((
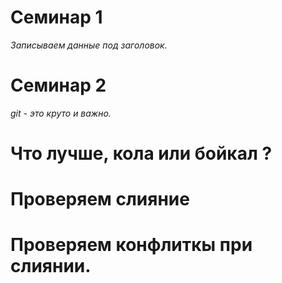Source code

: # Семинар 1
*Записываем данные под заголовок.*
# Семинар 2
*git - это круто и важно.*
# Что лучше, кола или бойкал ?



# Проверяем слияние
# Проверяем конфлиткы при слиянии.
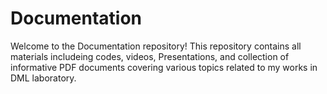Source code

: # Documentation

Welcome to the Documentation repository! This repository contains all materials includeing codes, videos, Presentations, and collection of informative PDF documents covering various topics related to my works in DML laboratory.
))
-- What to produce --
Line by line, reproduce the material above exactly, leaving each picture out.

-- Your response --
Source code

: # Семинар 1
*Записываем данные под заголовок.*
# Семинар 2
*git - это круто и важно.*
# Что лучше, кола или бойкал ?



# Проверяем слияние
# Проверяем конфлиткы при слиянии.
Source code

: # Documentation

Welcome to the Documentation repository! This repository contains all materials includeing codes, videos, Presentations, and collection of informative PDF documents covering various topics related to my works in DML laboratory.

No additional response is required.